**Your objective:** Filter the lines below, keeping each one that holds "midrule".

* * *

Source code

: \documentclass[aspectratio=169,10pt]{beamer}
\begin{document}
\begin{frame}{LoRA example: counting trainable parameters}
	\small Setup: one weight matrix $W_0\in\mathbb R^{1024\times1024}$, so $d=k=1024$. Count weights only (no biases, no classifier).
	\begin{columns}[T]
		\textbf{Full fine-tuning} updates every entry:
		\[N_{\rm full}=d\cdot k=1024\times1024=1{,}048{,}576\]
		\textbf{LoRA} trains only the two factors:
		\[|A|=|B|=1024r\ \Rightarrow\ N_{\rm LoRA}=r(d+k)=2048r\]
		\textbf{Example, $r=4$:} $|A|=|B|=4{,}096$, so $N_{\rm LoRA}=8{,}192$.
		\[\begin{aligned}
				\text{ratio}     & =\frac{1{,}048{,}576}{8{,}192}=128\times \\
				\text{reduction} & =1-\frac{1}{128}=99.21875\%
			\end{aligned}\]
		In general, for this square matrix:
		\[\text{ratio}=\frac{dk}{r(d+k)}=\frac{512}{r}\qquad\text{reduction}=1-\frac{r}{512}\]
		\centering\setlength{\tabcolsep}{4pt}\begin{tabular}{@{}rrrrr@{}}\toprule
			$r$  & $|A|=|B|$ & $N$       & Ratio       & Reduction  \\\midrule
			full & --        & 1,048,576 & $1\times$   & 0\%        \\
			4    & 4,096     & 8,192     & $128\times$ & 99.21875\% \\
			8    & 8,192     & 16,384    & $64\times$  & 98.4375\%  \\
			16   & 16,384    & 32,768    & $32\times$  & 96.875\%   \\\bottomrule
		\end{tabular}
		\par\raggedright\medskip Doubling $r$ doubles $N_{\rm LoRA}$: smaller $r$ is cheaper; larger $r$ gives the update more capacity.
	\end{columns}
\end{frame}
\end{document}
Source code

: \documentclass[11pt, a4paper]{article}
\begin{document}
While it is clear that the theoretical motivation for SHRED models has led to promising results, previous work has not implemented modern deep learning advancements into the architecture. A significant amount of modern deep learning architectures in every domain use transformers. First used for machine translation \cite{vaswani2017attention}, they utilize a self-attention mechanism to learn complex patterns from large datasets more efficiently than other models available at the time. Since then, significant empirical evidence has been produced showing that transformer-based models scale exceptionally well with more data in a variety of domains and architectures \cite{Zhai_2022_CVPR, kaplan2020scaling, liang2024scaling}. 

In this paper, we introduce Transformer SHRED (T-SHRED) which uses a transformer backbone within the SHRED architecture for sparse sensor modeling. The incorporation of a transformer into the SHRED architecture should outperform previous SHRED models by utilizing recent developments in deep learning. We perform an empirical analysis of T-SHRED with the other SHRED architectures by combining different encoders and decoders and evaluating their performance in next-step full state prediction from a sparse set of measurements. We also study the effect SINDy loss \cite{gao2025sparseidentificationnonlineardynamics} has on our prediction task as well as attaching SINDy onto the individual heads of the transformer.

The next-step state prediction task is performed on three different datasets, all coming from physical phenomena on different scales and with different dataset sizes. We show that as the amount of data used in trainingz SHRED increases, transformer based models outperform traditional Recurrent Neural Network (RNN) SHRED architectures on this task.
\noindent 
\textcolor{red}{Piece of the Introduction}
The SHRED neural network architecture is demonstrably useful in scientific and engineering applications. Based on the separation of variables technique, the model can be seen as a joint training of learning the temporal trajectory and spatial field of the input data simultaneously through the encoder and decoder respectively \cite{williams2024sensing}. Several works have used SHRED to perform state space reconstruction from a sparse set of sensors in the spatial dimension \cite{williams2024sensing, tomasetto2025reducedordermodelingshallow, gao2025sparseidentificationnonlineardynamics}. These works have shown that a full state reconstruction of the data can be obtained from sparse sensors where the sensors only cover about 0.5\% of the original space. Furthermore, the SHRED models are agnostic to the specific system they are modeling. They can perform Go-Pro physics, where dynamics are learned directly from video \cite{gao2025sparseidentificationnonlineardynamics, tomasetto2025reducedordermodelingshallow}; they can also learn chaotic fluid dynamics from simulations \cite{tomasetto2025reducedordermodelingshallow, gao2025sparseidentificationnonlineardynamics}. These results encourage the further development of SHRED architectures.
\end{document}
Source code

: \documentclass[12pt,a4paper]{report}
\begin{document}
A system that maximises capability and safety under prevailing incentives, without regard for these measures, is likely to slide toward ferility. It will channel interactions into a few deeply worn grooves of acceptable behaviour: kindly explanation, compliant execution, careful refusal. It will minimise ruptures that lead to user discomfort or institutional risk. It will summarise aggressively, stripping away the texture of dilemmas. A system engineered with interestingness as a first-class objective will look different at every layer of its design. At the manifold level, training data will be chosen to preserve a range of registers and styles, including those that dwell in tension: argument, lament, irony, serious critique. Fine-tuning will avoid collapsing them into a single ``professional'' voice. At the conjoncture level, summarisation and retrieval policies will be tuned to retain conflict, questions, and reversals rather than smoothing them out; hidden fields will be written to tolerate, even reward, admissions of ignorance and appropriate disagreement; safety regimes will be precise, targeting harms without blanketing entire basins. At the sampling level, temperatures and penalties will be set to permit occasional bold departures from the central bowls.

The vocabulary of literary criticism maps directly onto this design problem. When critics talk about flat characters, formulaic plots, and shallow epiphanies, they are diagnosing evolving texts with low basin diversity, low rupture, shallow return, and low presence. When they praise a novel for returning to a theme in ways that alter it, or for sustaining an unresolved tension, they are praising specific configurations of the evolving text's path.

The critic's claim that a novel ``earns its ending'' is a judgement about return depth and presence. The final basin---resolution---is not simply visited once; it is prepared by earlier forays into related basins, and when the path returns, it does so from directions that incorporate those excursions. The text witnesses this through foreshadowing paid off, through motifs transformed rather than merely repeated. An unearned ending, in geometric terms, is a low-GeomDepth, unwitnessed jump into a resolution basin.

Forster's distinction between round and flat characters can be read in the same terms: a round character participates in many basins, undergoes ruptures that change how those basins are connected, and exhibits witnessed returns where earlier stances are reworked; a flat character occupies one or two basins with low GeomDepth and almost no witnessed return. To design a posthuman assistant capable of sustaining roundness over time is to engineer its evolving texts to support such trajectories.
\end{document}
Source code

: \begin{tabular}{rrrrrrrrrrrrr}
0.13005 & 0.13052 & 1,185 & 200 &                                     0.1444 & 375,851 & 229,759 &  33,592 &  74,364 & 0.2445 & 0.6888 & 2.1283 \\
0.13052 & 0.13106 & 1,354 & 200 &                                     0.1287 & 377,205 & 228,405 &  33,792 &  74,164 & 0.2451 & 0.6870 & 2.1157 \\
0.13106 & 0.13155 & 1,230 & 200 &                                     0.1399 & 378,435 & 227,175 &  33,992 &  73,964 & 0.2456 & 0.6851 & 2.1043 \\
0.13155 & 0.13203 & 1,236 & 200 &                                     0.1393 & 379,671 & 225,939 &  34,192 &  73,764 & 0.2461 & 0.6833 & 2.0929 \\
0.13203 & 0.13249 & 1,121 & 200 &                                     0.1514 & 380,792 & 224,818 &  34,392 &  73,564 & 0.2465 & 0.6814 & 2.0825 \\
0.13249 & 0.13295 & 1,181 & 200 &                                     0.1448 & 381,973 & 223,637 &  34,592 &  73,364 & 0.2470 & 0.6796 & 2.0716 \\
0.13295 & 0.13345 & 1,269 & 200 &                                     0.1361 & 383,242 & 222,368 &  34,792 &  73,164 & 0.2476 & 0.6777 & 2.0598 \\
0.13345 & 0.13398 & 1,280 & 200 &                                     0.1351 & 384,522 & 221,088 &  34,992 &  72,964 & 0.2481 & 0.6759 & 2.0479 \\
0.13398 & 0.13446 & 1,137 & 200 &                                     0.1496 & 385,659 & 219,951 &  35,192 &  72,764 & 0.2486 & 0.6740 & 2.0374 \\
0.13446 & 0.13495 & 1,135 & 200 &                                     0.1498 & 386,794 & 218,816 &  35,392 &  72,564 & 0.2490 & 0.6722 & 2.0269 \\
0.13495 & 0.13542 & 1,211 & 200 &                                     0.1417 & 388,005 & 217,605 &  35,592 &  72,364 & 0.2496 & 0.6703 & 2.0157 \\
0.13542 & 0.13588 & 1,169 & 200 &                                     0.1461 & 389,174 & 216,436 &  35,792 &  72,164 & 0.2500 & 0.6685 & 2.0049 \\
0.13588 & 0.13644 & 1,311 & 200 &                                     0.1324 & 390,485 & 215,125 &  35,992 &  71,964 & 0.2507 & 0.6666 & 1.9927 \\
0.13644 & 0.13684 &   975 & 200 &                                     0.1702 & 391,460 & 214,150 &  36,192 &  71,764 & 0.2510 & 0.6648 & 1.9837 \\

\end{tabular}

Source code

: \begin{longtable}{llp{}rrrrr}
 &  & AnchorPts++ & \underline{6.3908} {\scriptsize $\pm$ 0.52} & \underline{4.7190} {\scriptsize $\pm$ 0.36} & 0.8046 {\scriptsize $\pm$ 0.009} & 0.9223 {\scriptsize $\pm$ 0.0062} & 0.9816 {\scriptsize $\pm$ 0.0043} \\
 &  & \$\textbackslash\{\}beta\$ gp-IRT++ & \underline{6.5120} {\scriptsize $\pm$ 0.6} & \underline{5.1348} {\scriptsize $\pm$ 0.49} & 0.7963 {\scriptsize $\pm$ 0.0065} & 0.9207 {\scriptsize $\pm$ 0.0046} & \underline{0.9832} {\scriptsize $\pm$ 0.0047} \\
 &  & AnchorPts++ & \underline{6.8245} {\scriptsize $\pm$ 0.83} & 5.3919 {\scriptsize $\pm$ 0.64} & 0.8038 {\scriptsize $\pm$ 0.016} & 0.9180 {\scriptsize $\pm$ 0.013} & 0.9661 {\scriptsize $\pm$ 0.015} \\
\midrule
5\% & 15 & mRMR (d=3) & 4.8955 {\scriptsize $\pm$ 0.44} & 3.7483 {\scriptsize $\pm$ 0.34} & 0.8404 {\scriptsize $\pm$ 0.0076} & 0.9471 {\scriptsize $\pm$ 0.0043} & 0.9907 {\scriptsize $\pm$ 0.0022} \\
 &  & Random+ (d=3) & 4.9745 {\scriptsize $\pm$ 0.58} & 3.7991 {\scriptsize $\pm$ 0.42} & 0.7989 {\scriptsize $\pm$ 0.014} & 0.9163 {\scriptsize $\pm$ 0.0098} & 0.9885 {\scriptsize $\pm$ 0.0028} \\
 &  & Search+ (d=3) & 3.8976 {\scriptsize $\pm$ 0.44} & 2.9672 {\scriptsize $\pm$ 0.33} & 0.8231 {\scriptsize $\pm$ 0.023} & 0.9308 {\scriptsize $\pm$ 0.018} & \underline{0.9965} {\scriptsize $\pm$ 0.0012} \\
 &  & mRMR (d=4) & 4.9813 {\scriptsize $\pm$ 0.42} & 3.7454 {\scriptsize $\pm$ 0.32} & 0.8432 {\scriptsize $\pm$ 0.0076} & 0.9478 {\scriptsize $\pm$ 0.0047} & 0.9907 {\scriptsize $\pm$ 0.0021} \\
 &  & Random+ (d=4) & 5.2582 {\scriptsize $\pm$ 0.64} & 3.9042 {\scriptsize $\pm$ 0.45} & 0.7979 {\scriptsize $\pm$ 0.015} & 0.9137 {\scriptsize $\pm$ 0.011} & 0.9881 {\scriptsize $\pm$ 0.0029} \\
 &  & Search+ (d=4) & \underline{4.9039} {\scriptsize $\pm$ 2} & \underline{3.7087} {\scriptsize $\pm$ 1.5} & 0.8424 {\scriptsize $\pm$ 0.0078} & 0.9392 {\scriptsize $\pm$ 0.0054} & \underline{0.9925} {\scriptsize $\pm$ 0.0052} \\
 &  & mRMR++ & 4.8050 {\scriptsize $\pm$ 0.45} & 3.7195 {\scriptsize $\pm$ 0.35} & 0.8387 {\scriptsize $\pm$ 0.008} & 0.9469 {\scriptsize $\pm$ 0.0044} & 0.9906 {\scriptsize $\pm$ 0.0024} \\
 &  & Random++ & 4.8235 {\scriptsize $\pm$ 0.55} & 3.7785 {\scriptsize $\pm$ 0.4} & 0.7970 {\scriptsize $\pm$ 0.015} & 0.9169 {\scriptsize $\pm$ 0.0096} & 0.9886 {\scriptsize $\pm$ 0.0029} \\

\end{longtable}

* * *

**Reply:**
			$r$  & $|A|=|B|$ & $N$       & Ratio       & Reduction  \\\midrule
\midrule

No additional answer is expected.